**WHAT YOU HAVE TO DO**
From the entries below, copy every line that has the word "Network".

- - - -

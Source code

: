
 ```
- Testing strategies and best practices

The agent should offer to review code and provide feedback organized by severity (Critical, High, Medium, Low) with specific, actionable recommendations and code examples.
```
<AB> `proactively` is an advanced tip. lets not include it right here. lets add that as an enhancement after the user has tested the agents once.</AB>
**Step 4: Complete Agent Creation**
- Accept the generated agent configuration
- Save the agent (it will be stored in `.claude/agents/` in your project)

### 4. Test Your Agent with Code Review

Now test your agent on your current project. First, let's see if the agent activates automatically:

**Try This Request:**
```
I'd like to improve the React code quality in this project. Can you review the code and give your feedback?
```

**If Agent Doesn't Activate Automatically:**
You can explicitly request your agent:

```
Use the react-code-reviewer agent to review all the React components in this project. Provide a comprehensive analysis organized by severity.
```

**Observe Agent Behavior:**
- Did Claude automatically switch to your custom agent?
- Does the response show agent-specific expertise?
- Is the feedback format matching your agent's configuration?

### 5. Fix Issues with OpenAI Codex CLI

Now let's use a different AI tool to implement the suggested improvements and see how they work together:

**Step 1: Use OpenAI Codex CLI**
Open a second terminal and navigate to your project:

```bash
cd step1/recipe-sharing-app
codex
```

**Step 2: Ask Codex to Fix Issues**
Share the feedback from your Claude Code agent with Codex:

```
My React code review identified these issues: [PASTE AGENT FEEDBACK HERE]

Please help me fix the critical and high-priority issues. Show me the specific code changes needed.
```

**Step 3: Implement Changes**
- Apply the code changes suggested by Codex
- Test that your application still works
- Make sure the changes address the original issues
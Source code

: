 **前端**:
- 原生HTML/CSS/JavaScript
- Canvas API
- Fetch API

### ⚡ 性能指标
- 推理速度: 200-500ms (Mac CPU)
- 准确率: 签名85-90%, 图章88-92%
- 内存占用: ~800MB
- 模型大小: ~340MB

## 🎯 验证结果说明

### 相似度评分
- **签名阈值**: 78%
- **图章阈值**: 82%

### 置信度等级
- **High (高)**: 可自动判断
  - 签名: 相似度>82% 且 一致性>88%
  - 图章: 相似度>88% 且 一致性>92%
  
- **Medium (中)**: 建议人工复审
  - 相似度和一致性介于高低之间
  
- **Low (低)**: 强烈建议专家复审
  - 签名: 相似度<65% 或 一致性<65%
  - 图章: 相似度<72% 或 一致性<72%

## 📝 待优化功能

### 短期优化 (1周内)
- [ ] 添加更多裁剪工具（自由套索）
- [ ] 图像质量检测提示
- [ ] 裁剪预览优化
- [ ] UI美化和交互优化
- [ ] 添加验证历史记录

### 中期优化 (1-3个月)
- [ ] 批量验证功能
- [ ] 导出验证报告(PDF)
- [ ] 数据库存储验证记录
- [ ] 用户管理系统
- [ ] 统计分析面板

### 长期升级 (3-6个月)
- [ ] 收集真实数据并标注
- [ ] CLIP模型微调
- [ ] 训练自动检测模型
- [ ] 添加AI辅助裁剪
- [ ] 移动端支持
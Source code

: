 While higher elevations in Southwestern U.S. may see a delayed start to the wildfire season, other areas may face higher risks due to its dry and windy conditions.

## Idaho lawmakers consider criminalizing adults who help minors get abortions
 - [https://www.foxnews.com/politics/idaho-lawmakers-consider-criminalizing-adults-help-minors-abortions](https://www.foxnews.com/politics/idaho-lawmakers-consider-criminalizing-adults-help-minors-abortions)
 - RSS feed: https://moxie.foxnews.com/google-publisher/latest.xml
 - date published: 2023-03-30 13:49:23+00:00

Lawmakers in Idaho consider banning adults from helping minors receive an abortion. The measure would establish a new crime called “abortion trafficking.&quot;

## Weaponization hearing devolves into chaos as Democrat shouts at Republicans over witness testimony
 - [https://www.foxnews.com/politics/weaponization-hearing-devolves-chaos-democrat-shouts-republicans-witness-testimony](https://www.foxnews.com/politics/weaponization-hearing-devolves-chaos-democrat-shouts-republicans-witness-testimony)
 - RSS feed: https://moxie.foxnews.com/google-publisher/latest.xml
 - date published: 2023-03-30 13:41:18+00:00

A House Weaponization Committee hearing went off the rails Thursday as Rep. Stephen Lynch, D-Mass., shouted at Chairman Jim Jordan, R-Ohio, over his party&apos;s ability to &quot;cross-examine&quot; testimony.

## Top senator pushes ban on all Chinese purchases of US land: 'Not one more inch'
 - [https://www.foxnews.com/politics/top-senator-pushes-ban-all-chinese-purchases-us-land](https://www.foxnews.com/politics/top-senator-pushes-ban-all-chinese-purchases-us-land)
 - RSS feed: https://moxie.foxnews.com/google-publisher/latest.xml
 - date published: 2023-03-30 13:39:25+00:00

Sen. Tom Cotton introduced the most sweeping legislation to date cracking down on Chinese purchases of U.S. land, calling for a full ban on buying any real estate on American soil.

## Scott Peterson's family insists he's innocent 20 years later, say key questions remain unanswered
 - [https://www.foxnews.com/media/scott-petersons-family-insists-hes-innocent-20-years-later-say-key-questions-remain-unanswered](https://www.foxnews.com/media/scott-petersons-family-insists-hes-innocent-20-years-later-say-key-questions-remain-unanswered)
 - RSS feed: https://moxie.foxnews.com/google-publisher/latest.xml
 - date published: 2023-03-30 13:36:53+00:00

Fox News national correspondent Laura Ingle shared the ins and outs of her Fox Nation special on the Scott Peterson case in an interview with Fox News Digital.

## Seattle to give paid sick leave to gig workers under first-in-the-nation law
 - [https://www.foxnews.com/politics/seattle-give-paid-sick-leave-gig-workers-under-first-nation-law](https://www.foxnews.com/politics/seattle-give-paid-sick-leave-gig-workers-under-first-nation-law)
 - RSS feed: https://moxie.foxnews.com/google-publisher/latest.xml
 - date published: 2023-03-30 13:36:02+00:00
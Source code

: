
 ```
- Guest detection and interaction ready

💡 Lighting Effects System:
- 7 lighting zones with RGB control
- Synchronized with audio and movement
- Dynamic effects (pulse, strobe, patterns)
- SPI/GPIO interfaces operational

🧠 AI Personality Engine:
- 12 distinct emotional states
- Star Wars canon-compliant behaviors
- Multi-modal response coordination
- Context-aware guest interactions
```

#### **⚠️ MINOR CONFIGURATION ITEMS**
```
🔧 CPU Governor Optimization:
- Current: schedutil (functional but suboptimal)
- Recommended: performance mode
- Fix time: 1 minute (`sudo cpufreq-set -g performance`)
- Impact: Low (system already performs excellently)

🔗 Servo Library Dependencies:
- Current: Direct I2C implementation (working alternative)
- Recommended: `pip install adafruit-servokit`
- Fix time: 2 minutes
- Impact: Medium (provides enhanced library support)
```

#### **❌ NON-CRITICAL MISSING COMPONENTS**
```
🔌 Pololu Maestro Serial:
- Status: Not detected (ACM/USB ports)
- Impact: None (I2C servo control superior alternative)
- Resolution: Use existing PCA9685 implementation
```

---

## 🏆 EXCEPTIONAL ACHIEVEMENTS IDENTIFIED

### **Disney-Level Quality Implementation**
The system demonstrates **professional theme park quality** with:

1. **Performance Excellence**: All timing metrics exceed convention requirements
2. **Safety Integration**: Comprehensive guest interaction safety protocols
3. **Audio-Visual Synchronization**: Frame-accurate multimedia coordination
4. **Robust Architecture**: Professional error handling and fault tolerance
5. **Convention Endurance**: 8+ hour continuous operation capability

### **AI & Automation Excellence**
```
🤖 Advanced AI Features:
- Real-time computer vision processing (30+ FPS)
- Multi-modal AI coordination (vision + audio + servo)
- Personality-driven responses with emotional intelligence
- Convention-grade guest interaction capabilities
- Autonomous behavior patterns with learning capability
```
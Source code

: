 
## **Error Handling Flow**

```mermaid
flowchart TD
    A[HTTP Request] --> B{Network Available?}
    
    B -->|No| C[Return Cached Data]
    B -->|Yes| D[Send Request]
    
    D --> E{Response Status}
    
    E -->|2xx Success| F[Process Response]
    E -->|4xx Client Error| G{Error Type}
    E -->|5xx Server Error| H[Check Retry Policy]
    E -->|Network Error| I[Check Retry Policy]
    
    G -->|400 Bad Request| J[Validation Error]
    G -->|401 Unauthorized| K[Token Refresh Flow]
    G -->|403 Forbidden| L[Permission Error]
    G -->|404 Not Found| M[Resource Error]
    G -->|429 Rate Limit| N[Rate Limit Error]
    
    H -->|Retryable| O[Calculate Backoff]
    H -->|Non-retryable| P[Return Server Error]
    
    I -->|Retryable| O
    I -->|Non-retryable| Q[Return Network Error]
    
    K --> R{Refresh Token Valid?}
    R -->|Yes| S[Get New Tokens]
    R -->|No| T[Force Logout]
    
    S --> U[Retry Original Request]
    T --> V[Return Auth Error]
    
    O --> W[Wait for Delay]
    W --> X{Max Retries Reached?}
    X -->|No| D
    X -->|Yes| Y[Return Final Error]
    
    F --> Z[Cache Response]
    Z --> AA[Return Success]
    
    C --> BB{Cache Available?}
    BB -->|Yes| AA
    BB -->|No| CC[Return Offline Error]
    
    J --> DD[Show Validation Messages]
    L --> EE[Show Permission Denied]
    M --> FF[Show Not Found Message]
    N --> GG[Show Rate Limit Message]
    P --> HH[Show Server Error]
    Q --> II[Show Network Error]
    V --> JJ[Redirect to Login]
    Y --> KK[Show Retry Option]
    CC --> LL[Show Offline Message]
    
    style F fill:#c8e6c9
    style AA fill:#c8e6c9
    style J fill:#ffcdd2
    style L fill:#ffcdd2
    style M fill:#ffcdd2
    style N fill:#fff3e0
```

- - - -

**RESPONSE FOR THIS EXERCISE**
    A[HTTP Request] --> B{Network Available?}
    E -->|Network Error| I[Check Retry Policy]
    I -->|Non-retryable| Q[Return Network Error]
    Q --> II[Show Network Error]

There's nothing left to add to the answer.